Task statement =
Starting with the first line below, extract each line through the one that contains "Evde paketleme işi", inclusive, excluding pictures.

(Data items)

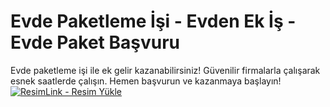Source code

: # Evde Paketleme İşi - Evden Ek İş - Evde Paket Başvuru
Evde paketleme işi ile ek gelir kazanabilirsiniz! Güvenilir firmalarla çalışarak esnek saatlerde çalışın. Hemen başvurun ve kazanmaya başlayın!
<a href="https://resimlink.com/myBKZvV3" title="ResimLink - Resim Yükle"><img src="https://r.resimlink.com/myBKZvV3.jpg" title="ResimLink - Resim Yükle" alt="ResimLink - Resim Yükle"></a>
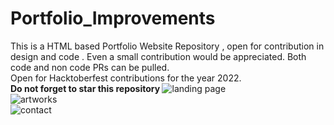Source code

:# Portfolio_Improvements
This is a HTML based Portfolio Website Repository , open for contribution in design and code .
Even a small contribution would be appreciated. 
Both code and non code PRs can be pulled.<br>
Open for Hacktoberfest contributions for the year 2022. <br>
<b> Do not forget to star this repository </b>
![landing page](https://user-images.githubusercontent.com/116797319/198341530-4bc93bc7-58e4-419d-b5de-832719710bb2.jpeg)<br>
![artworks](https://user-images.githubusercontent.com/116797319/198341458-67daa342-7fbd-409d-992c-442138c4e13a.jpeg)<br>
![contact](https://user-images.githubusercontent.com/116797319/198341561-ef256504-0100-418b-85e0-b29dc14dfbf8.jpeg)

Solved problem =
Source code

: # Evde Paketleme İşi - Evden Ek İş - Evde Paket Başvuru
Evde paketleme işi ile ek gelir kazanabilirsiniz! Güvenilir firmalarla çalışarak esnek saatlerde çalışın. Hemen başvurun ve kazanmaya başlayın!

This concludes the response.